In 1813 the Church of England refused to support in Parliament the renewal of the Company’s charter unless the ecclesiastical establishment was admitted into British India. This was a powerful lever. It worked. In 1816 a Cambridge man obtained a military chaplaincy in the Company in Tinnevelly. He was James Hough, an ardent disciple of a leader of the Evangelical Revival in the Church of England named Charles Simeon. Under Hough a new phase of mission-minded Christianity began, resulting in the establishing of fifty-three congregations. Two years after his arrival came the Church of England with all its panoply, terrible as an army with banners. Groups outside the pale of the establishment became conscious of a sort of pecking order, with the Churches of England and Scotland at the top, and the earlier movements in descending order, according to the social classes from which they had come.

Hindus brought grievances to Company officials again and again as they saw their own way of life interrupted and obstructed by these meddlesome foreigners. In Calcutta, thousands signed “The Sacred Petition” of 1828 to His Majesty in London on the question of suttee. They felt that a widow’s “voluntary and devout act” was a matter which was “altogether of too high and sacred a nature to admit of interference or question even from rulers of another Faith.” The British were between Scylla and Charybdis. Only nine months later five hundred Christians from forty-seven villages in Tinnevelly District addressed a petition to Parliament expressing first of all their gratitude for “the removal of the darkness of heathenism from these parts through the providence of our Lord, and the generous assistance of the people of Europe,” then begging to put before the British public a list of deeds “being done in support of heathenism and in injustice to the poor by the Honorable Company.” The list included the subsidizing of Hindu temples and exempting them from taxation. The Company had not only contributed “not the smallest sum” to help erect churches, but taxed them besides, giving rise to the reasonable conclusion that to the Company Hindu idols were the true gods. The petition mentioned also that since only those of highest caste could hold office or even enter the courts to make complaint or obtain assistance, Christians were nearly all excluded from entering. They had to stand afar off like any others who were “unclean” and call out, “as men invoke God, saying, ‘Swami, Swami!’ (Lord, Lord!)”

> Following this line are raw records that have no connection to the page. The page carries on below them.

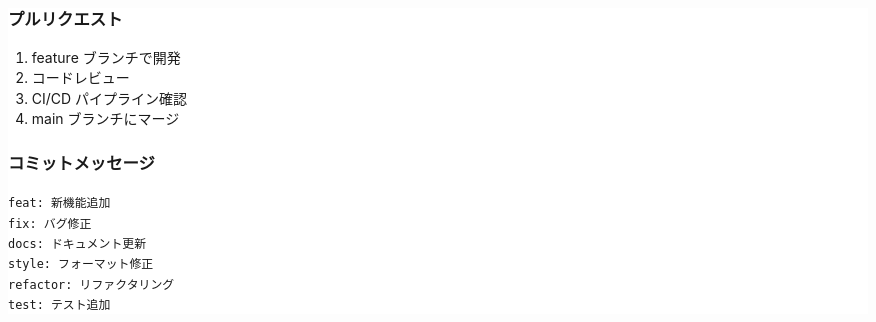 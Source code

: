 ### プルリクエスト
1. feature ブランチで開発
2. コードレビュー
3. CI/CD パイプライン確認
4. main ブランチにマージ

### コミットメッセージ
```
feat: 新機能追加
fix: バグ修正
docs: ドキュメント更新
style: フォーマット修正
refactor: リファクタリング
test: テスト追加
```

From Tinnevelly, one of the most important centers of old and wealthy Brahman power and pride, had come many of India’s most orthodox and scholarly pundits. Hostilities smoldered and flames broke out. Hindu rights were being violated by some of the European officials who had appeared to be on the Hindu side, and by missionaries whom Hindus saw as their “declared and implacable enemies. Hindus were obsessed with fear since Tinnevelly had become “the emporium of missionaryism and proselytism.” A society was formed dedicated to smearing sacred ashes, Siva’s sign, on every forehead. Christians refused to be smeared. Mobs attacked villages, pulled down prayer houses, raped women, stripped and beat men. One missionary fortified his compound and posted guards. Government forces were sent in. In 1847 the use of the term “heathen” to refer to Hindus or Muslims was officially banned from all government documents.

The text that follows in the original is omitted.